**Work request:** All lines from the one that contains "他们最少人手一件半仙兵不说，" through the final line of the entries must be repeated exactly. No other lines belong in the output.

**Records for this task:**
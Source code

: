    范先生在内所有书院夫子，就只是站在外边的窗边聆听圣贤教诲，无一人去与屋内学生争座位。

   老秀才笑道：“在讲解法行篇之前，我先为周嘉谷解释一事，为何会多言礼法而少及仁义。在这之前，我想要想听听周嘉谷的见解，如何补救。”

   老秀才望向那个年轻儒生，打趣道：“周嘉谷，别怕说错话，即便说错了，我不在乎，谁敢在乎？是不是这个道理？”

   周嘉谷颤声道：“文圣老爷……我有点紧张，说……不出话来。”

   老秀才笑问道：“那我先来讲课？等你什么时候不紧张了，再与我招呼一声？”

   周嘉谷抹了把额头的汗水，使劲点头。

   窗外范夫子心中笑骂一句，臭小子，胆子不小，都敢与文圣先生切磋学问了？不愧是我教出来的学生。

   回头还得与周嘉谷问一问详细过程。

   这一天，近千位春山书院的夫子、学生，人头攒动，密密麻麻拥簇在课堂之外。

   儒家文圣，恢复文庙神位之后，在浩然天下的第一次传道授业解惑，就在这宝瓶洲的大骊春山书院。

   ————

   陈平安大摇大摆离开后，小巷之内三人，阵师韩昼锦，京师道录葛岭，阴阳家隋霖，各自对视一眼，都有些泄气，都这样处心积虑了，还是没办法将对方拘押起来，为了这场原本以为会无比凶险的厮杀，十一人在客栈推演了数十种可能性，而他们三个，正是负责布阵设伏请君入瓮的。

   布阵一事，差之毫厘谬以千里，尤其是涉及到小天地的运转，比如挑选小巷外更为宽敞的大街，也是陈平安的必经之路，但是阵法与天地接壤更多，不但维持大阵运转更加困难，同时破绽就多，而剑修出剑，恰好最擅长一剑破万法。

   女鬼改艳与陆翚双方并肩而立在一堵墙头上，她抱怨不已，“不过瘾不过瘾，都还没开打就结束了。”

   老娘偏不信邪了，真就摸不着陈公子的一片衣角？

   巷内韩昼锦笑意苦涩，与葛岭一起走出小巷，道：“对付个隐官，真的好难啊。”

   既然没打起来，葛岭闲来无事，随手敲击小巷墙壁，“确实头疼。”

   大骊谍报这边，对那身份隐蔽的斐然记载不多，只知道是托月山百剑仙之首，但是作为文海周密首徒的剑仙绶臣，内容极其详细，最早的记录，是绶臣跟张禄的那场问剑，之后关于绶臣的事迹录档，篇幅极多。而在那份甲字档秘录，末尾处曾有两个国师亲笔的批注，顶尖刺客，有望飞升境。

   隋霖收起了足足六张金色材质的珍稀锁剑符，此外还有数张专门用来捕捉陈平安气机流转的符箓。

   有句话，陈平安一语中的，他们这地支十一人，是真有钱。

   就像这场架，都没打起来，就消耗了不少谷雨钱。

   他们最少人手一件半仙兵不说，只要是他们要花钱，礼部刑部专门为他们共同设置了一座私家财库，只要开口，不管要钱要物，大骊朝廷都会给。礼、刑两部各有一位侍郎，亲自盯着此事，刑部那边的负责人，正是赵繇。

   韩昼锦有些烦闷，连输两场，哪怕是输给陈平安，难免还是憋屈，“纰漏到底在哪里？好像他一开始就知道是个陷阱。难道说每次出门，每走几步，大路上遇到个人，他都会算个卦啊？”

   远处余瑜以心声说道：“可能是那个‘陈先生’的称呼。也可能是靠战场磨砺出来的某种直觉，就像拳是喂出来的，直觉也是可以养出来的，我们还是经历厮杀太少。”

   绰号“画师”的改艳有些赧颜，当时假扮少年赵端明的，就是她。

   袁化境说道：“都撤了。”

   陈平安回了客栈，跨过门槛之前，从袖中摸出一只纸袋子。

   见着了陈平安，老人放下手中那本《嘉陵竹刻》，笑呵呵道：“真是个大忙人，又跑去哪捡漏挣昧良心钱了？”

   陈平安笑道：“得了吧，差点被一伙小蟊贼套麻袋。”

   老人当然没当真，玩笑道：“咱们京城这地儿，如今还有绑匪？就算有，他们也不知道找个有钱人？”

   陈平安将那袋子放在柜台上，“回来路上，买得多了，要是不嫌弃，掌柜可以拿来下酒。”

**Answer space:**
   他们最少人手一件半仙兵不说，只要是他们要花钱，礼部刑部专门为他们共同设置了一座私家财库，只要开口，不管要钱要物，大骊朝廷都会给。礼、刑两部各有一位侍郎，亲自盯着此事，刑部那边的负责人，正是赵繇。

   韩昼锦有些烦闷，连输两场，哪怕是输给陈平安，难免还是憋屈，“纰漏到底在哪里？好像他一开始就知道是个陷阱。难道说每次出门，每走几步，大路上遇到个人，他都会算个卦啊？”

   远处余瑜以心声说道：“可能是那个‘陈先生’的称呼。也可能是靠战场磨砺出来的某种直觉，就像拳是喂出来的，直觉也是可以养出来的，我们还是经历厮杀太少。”

   绰号“画师”的改艳有些赧颜，当时假扮少年赵端明的，就是她。

   袁化境说道：“都撤了。”

   陈平安回了客栈，跨过门槛之前，从袖中摸出一只纸袋子。

   见着了陈平安，老人放下手中那本《嘉陵竹刻》，笑呵呵道：“真是个大忙人，又跑去哪捡漏挣昧良心钱了？”

   陈平安笑道：“得了吧，差点被一伙小蟊贼套麻袋。”

   老人当然没当真，玩笑道：“咱们京城这地儿，如今还有绑匪？就算有，他们也不知道找个有钱人？”

   陈平安将那袋子放在柜台上，“回来路上，买得多了，要是不嫌弃，掌柜可以拿来下酒。”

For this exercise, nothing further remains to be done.